Auf seinen Sturmkollegen Moussa Doumbouya (26) wird hingegen nicht mehr gesetzt, er dürfte bei passendem Angebot wie Wiegel und Manu den Verein verlassen. Zunächst setzte Dabrowski auf Doumbouya, den er aus seiner Zeit als Nachwuchstrainer bei Hannover 96 kannte und schon ein Jahr vorher nach Essen lotsen wollte. Schließlich sollte er nach einer durchwachsenen Saison beim FC Ingolstadt neu aufblühen. Doch daraus wurde unter dem Strich nichts. Doumbouya erhielt viele Bewährungschancen, ackerte auch viel auf dem Platz, in dem er die Bälle vor dem Strafraum für seine Kollegen festmachte, aber all dies nützt nichts, wenn ein Stürmer seine Hauptaufgabe nicht erledigt: Das Toreschießen. Zudem bleibt es nach wie vor ein Rätsel, wie ein Stürmer von fast 1,90 m ausgerechnet Probleme bei Kopfbällen hat.

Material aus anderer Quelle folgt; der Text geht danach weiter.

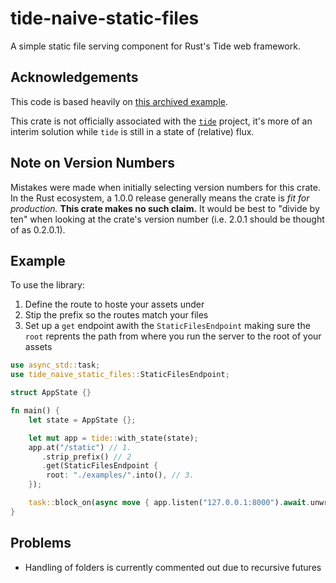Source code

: # tide-naive-static-files

A simple static file serving component for Rust's Tide web framework.

## Acknowledgements

This code is based heavily on [this archived example](https://github.com/http-rs/tide/blob/4aec5fe2bb6b8202f7ae48e416eeb37345cf029f/backup/examples/staticfile.rs).

This crate is not officially associated with the [`tide`](https://github.com/http-rs/tide) project, it's more of an interim solution while `tide` is still in a state of (relative) flux.

## Note on Version Numbers

Mistakes were made when initially selecting version numbers for this crate. In the Rust ecosystem, a 1.0.0 release generally means the crate is *fit for production.* **This crate makes no such claim.** It would be best to "divide by ten" when looking at the crate's version number (i.e. 2.0.1 should be thought of as 0.2.0.1).

## Example

To use the library:

1. Define the route to hoste your assets under
2. Stip the prefix so the routes match your files
3. Set up a `get` endpoint awith the `StaticFilesEndpoint` making sure the `root` reprents the path from where you run the server to the root of your assets

```rust
use async_std::task;
use tide_naive_static_files::StaticFilesEndpoint;

struct AppState {}

fn main() {
    let state = AppState {};

    let mut app = tide::with_state(state);
    app.at("/static") // 1.
       .strip_prefix() // 2
       .get(StaticFilesEndpoint {
        root: "./examples/".into(), // 3. 
    });

    task::block_on(async move { app.listen("127.0.0.1:8000").await.unwrap() });
}
```

## Problems

* Handling of folders is currently commented out due to recursive futures

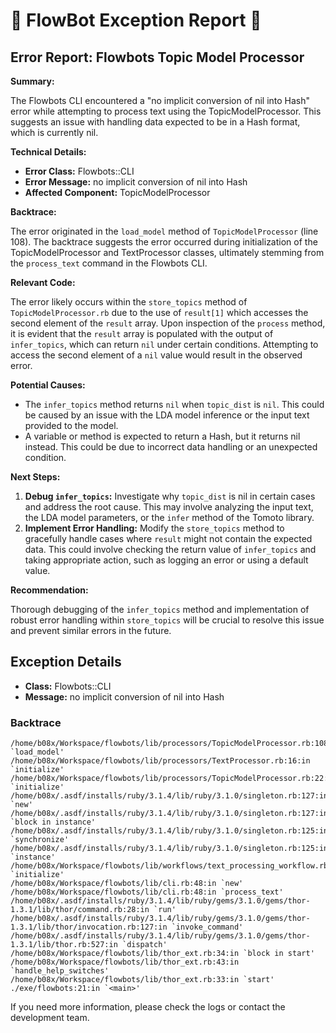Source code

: # 🤖 FlowBot Exception Report 🤖


## Error Report: Flowbots Topic Model Processor

**Summary:**

The Flowbots CLI encountered a "no implicit conversion of nil into Hash" error while attempting to process text using the TopicModelProcessor. This suggests an issue with handling data expected to be in a Hash format, which is currently nil.

**Technical Details:**

* **Error Class:** Flowbots::CLI
* **Error Message:** no implicit conversion of nil into Hash
* **Affected Component:** TopicModelProcessor

**Backtrace:**

The error originated in the `load_model` method of `TopicModelProcessor` (line 108). The backtrace suggests the error occurred during initialization of the TopicModelProcessor and TextProcessor classes, ultimately stemming from the `process_text` command in the Flowbots CLI.

**Relevant Code:**

The error likely occurs within the `store_topics` method of `TopicModelProcessor.rb` due to the use of `result[1]` which accesses the second element of the `result` array. Upon inspection of the `process` method, it is evident that the `result` array is populated with the output of `infer_topics`, which can return `nil` under certain conditions. Attempting to access the second element of a `nil` value would result in the observed error.

**Potential Causes:**

* The `infer_topics` method returns `nil` when `topic_dist` is `nil`. This could be caused by an issue with the LDA model inference or the input text provided to the model.
*  A variable or method is expected to return a Hash, but it returns nil instead. This could be due to incorrect data handling or an unexpected condition.

**Next Steps:**

1. **Debug `infer_topics`:** Investigate why `topic_dist` is nil in certain cases and address the root cause. This may involve analyzing the input text, the LDA model parameters, or the `infer` method of the Tomoto library.
2. **Implement Error Handling:** Modify the `store_topics` method to gracefully handle cases where `result` might not contain the expected data. This could involve checking the return value of `infer_topics` and taking appropriate action, such as logging an error or using a default value.

**Recommendation:**

Thorough debugging of the `infer_topics` method and implementation of robust error handling within `store_topics` will be crucial to resolve this issue and prevent similar errors in the future. 



## Exception Details

- **Class:** Flowbots::CLI
- **Message:** no implicit conversion of nil into Hash

### Backtrace

```
/home/b08x/Workspace/flowbots/lib/processors/TopicModelProcessor.rb:108:in `load_model'
/home/b08x/Workspace/flowbots/lib/processors/TextProcessor.rb:16:in `initialize'
/home/b08x/Workspace/flowbots/lib/processors/TopicModelProcessor.rb:22:in `initialize'
/home/b08x/.asdf/installs/ruby/3.1.4/lib/ruby/3.1.0/singleton.rb:127:in `new'
/home/b08x/.asdf/installs/ruby/3.1.4/lib/ruby/3.1.0/singleton.rb:127:in `block in instance'
/home/b08x/.asdf/installs/ruby/3.1.4/lib/ruby/3.1.0/singleton.rb:125:in `synchronize'
/home/b08x/.asdf/installs/ruby/3.1.4/lib/ruby/3.1.0/singleton.rb:125:in `instance'
/home/b08x/Workspace/flowbots/lib/workflows/text_processing_workflow.rb:15:in `initialize'
/home/b08x/Workspace/flowbots/lib/cli.rb:48:in `new'
/home/b08x/Workspace/flowbots/lib/cli.rb:48:in `process_text'
/home/b08x/.asdf/installs/ruby/3.1.4/lib/ruby/gems/3.1.0/gems/thor-1.3.1/lib/thor/command.rb:28:in `run'
/home/b08x/.asdf/installs/ruby/3.1.4/lib/ruby/gems/3.1.0/gems/thor-1.3.1/lib/thor/invocation.rb:127:in `invoke_command'
/home/b08x/.asdf/installs/ruby/3.1.4/lib/ruby/gems/3.1.0/gems/thor-1.3.1/lib/thor.rb:527:in `dispatch'
/home/b08x/Workspace/flowbots/lib/thor_ext.rb:34:in `block in start'
/home/b08x/Workspace/flowbots/lib/thor_ext.rb:43:in `handle_help_switches'
/home/b08x/Workspace/flowbots/lib/thor_ext.rb:33:in `start'
./exe/flowbots:21:in `<main>'
```

If you need more information, please check the logs or contact the development team.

Nach einer Äußerung von Trainer Dabrowski ist er wieder auf der Suche nach einem „Wandstürmer“, also nach einem Doumbouya mit besser Abschlussquote. Allerdings wird dieser schwerer zu finden sein, so dass Doumbouya von dem aussortierten Trio noch die besten Chancen hat, in den Kader zu rutschen. Auf jeden Fall nicht mehr dabei ist Ron Berlinski, der sich mit Vonic und Doumbouya die Position teilte. Der Mentalitätsspieler ist sicherlich neben dem Platz ein guter Typ, aber seine technischen Unzulänglichkeiten, welche schon im ersten Jahr offensichtlich waren, konnte er in der Folgesaison gar nicht mehr verdecken. Teilweise wirkte Berlinski wie ein Fremdkörper und übertrieb es mit seinem Einsatz so sehr, dass er sich im Spiel gegen Unterhaching im eigenen Strafraum für eine völlige Unachtsamkeit die rote Karte abholte. Dies war der Anfang vom Ende für Berlinski, welcher aber noch im Pokalfinale gegen RW Oberhausen sich mit einem Treffer verabschieden durfte.

Ron Berlinski hat mittlerweile einen neuen Arbeitsplatz gefunden. Er wechselt zu Kickers Offenbach und damit zu unserem Ex-Coach Christian Neidhart, der in sicherlich für das Unternehmen Aufstieg gut gebrauchen kann. Alles Gute dafür an Ron Berlinski und Danke für Deinen Einsatz!

Auch für die Besetzung dieser Position gab der Verein nur das Minimalziel aus, es soll nur noch ein weiterer Stürmer kommen. Eigentlich wäre die Mannschaft mit zwei weiteren Stürmern gut beraten, aber dafür fehlt das Geld und der Markt gibt für die gesuchten Anforderungen wenig her.

Betrachtet man das bisherige Transfergeschehen, so sucht RWE schon ganz genau nach „Mr. Right“, wenn man bedenkt, welche Möglichkeiten man schon ausgeschlagen hat. Hier wollen die Verantwortlichen definitiv ein Upgrade zu Doumbouya und keinen einfachen Ersatz, der viel Geld kostet und die Mannschaft nicht weiterbringt.